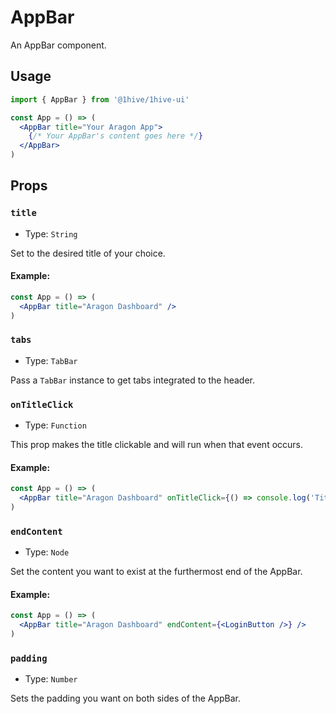# AppBar

An AppBar component.

## Usage

```jsx
import { AppBar } from '@1hive/1hive-ui'

const App = () => (
  <AppBar title="Your Aragon App">
    {/* Your AppBar's content goes here */}
  </AppBar>
)
```

## Props

### `title`

- Type: `String`

Set to the desired title of your choice.

#### Example:

```jsx
const App = () => (
  <AppBar title="Aragon Dashboard" />
)
```

### `tabs`

- Type: `TabBar`

Pass a `TabBar` instance to get tabs integrated to the header.

### `onTitleClick`

- Type: `Function`

This prop makes the title clickable and will run when that event occurs.

#### Example:

```jsx
const App = () => (
  <AppBar title="Aragon Dashboard" onTitleClick={() => console.log('Title was clicked!')} />
)
```

### `endContent`

- Type: `Node`

Set the content you want to exist at the furthermost end of the AppBar.

#### Example:

```jsx
const App = () => (
  <AppBar title="Aragon Dashboard" endContent={<LoginButton />} />
)
```

### `padding`

- Type: `Number`

Sets the padding you want on both sides of the AppBar.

▶ _Assignment_
Go through the material above and copy each line that has the word "endContent".

▶ _Response to the task_
### `endContent`
  <AppBar title="Aragon Dashboard" endContent={<LoginButton />} />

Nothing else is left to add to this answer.